There are two choices: one is to get the plantlets and let them root in water first, and the other is to plant the spider plantlets directly in the planting medium.

Once you have your rooted spider plantlet, prepare a container that is at least 4 inches (10 cm) deep and wide.

Choose a position for your spider plant that is bright but away from direct sun. Too much sun will damage your spider plant.

Fill the container with a well-draining potting soil up to about 2/3 of the container.

Make sure that the base of the plantlet is moist before planting. You can dip it in water if you are planting the spider plantlet directly.

Place the plantlet on the medium and cover the base with more potting medium or soil.

Water it thoroughly after planting and make sure that the soil drains well.

Caring for Your Spider Plant


Spider plants are naturally tropical plants, although they can be grown in colder regions.

They prefer temperatures of about 70 to 90 °F (21 to 32 °C).

Spider plants can tolerate lower temperatures down to just above freezing, but it will not grow and thrive with prolonged exposure to temperatures below 60 °F (15 °C).

If you live in a colder place, it is best to keep your spider plants indoors or in a greenhouse.


Spider plants do not need water daily but do not allow them to stay dry for too long—water when the soil is dry. You can test the soil moisture by sticking your finger in the soil at about 2 inches (5 cm) deep.

It is best to use rainwater, purified, or distilled water instead of tap water for your spider plants because tap water may contain salt and fluoride which are not good for these plants.

Make sure that the water is at room temperature—not too cold nor too warm or it will shock your plant and weaken them.


Spider plants like to be in bright places, but away from direct sunlight.

Make sure that you place your spider plant where there is enough screening to keep them from burning from the heat of the sun.

Partly-shaded areas are also alright but do not put your spider plants in deeply shaded areas.


Spider plants do not require fertilisers.

You can still fertilise them if you want to help their growth. Use fertilisers with no fluoride and avoid boron as well.

Use only half the amount recommended by the fertiliser manufacturer on your spider plant, as too much fertiliser will damage your plant.


Keep your spider plants in warm and humid environments.

If you live in a place with low humidity, you can mist your spider plant once in a while to help keep your plant healthy.

Misting also helps even in winter when indoor spaces can be too dry for your spider plant.

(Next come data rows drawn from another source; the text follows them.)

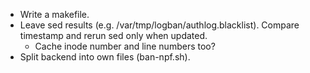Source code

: - Write a makefile.
- Leave sed results (e.g. /var/tmp/logban/authlog.blacklist).  Compare
  timestamp and rerun sed only when updated.
  - Cache inode number and line numbers too?
- Split backend into own files (ban-npf.sh).
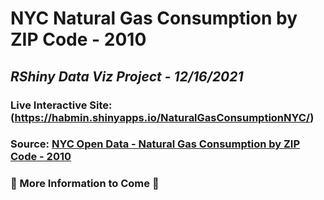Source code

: # NYC Natural Gas Consumption by ZIP Code - 2010
## *RShiny Data Viz Project - 12/16/2021*
### Live Interactive Site: (https://habmin.shinyapps.io/NaturalGasConsumptionNYC/)
### Source: [NYC Open Data - Natural Gas Consumption by ZIP Code - 2010](https://data.cityofnewyork.us/Environment/Natural-Gas-Consumption-by-ZIP-Code-2010/uedp-fegm)

### 🚧 More Information to Come 🚧
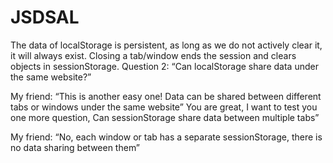 # JSDSAL

The data of localStorage is persistent, as long as we do not actively clear it, it will always exist.
Closing a tab/window ends the session and clears objects in sessionStorage.
Question 2: “Can localStorage share data under the same website?”

My friend: “This is another easy one! Data can be shared between different tabs or windows under the same website”
You are great, I want to test you one more question, Can sessionStorage share data between multiple tabs”

My friend: “No, each window or tab has a separate sessionStorage, there is no data sharing between them”
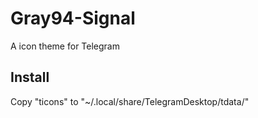 Gray94-Signal
=============


A icon theme for Telegram


Install
-------

Copy "ticons" to "~/.local/share/TelegramDesktop/tdata/"
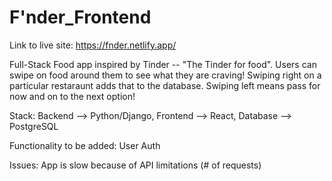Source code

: # F'nder_Frontend

Link to live site: https://fnder.netlify.app/

Full-Stack Food app inspired by Tinder -- "The Tinder for food". Users can swipe on food around them to see what they are craving! Swiping right on a particular restaraunt adds that to the database. Swiping left means pass for now and on to the next option!

Stack: Backend --> Python/Django, Frontend --> React, Database --> PostgreSQL

Functionality to be added: User Auth

Issues: App is slow because of API limitations (# of requests)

Unpruned spider plants can grow to a bushy 2 to 3 feet (60 to 90 cm) plant. If you like it that way, then you can leave them as they are.

If you want to keep your spider plants at a certain size, prune in spring or summer.

Cut the longer stems where plantlets or spiderettes grow. Use a sharp pruning scissor and snip at the base of the mother plant.

Remove dead leaves and flowers.

Common Problems with Spider Plant

Brown Tips or Discoloured Foliage

Spider plants may develop brown tips due to several factors: the type of water, too much sun, or too little humidity.

Like mentioned earlier, spider plants do not tolerate certain chemicals in the tap water or fertilisers. Take care not to water or feed them with anything containing fluoride or chlorine.

Keep your spider plant away from direct sun so that their leaves will not burn. Too much sun can also bleach the spider plant’s foliage.

Maintain a humid environment for your spider plants as well.

Spider Plant Pests

Spider plants are susceptible to pests such as spider mites, mealybugs, and aphids.

Insecticidal soaps or solutions can be applied to your spider plants to keep the pests away.

Make sure to keep watch of your spider plants to avoid the pest infestations to go for long periods. Pests, especially aphids, can kill your plant.